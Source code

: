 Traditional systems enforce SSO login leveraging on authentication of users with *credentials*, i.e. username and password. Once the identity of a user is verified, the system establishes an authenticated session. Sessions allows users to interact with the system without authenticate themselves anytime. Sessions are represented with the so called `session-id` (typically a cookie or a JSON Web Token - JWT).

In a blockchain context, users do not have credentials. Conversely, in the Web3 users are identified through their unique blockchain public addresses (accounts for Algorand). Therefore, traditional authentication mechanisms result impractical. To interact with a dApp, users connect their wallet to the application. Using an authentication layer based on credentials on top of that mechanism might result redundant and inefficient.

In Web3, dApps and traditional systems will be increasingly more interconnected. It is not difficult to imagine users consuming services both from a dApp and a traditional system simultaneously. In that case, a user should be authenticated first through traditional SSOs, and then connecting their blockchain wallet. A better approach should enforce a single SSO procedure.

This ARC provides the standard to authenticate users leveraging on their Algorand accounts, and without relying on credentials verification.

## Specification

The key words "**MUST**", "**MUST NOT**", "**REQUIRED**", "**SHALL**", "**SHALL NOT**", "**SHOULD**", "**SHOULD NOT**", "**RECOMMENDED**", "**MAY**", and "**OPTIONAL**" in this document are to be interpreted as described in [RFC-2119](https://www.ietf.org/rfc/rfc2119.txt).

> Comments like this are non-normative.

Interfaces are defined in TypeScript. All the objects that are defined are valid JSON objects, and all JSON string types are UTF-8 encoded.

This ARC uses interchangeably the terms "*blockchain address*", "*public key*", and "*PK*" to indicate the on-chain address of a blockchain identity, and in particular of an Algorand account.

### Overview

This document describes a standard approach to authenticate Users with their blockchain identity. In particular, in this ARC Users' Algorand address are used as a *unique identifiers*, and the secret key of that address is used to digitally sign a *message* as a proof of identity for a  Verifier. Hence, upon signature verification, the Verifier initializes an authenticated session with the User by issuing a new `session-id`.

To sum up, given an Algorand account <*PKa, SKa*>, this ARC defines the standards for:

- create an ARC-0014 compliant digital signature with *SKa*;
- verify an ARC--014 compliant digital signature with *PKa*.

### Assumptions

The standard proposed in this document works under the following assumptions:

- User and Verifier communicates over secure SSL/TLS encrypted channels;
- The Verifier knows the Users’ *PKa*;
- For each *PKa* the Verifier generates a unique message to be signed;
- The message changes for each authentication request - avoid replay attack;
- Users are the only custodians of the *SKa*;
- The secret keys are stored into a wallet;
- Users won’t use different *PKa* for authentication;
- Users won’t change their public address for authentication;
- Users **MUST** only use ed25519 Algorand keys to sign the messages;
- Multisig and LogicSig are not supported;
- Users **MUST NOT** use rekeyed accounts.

※ ※ ※

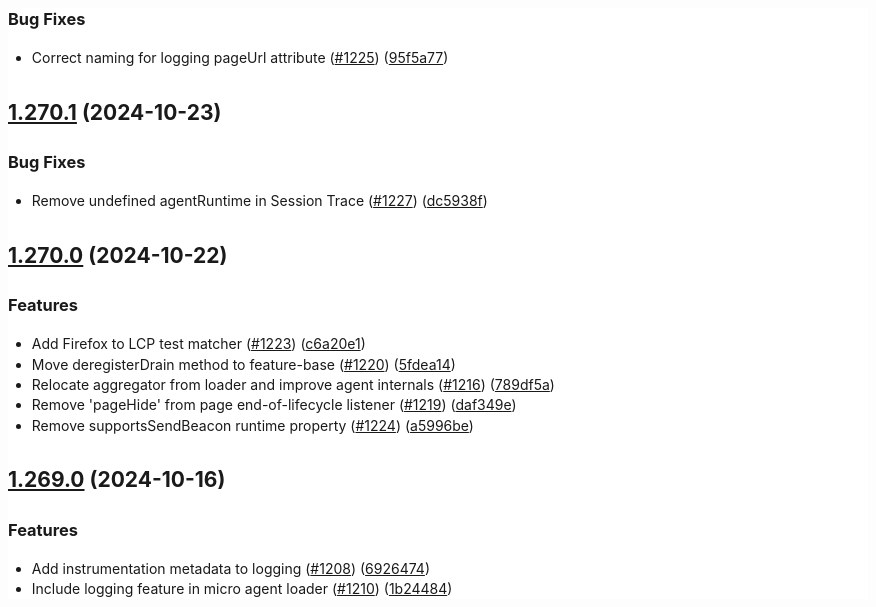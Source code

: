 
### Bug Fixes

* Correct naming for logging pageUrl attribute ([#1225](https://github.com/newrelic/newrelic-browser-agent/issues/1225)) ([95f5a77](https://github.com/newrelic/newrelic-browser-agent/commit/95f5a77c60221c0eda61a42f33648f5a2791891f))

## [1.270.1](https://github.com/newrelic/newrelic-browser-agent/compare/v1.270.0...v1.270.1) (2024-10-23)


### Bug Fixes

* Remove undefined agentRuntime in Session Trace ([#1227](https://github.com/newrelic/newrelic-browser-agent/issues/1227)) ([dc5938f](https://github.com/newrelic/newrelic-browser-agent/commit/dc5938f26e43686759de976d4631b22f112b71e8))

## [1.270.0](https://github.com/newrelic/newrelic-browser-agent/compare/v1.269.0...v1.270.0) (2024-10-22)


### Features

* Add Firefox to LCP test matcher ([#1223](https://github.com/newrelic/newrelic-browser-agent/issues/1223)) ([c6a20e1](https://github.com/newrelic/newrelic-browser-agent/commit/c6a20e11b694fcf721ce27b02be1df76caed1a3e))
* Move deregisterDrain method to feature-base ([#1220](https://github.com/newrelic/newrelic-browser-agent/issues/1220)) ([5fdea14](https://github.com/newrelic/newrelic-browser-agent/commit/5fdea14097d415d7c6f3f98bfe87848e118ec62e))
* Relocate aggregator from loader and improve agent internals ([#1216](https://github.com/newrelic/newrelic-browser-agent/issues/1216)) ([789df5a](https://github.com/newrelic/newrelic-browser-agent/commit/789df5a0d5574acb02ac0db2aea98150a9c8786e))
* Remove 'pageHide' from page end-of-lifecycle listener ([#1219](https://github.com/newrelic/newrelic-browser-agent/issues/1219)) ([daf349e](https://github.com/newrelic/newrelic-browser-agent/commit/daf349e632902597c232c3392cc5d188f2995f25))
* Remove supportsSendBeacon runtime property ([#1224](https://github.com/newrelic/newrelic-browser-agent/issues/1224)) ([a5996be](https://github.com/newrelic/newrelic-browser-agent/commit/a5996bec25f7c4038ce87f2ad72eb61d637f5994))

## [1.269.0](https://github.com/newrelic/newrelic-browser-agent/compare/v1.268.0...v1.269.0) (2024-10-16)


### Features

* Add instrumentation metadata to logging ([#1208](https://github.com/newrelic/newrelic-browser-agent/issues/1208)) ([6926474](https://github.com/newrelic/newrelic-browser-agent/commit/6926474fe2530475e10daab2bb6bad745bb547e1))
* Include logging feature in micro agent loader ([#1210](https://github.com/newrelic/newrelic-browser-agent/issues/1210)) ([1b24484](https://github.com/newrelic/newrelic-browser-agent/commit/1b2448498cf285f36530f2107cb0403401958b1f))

※ ※ ※

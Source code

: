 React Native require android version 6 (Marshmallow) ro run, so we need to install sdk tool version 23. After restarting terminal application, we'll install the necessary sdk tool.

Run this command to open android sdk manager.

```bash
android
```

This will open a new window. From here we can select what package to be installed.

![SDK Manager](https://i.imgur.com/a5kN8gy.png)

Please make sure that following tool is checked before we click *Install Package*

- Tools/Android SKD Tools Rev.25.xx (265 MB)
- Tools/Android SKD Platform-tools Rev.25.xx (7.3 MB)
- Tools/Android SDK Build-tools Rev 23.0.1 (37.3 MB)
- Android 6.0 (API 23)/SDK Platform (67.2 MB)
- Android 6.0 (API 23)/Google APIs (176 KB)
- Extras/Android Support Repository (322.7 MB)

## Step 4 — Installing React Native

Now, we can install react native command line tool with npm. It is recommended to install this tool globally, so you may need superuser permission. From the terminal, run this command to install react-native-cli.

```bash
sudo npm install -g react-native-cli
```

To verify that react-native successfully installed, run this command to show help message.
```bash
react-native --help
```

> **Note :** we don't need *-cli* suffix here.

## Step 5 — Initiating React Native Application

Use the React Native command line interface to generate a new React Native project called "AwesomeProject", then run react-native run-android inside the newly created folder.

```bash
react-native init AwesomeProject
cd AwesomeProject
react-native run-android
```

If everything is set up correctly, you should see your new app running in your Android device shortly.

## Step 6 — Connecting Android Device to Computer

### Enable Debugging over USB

※ ※ ※

• _Work instruction_:
Please reproduce, exactly as they appear above, the lines from the line containing "Use the React" up to and including the line containing "### Enable Debugging over USB".

• _Solution_:
Use the React Native command line interface to generate a new React Native project called "AwesomeProject", then run react-native run-android inside the newly created folder.

```bash
react-native init AwesomeProject
cd AwesomeProject
react-native run-android
```

If everything is set up correctly, you should see your new app running in your Android device shortly.

## Step 6 — Connecting Android Device to Computer

### Enable Debugging over USB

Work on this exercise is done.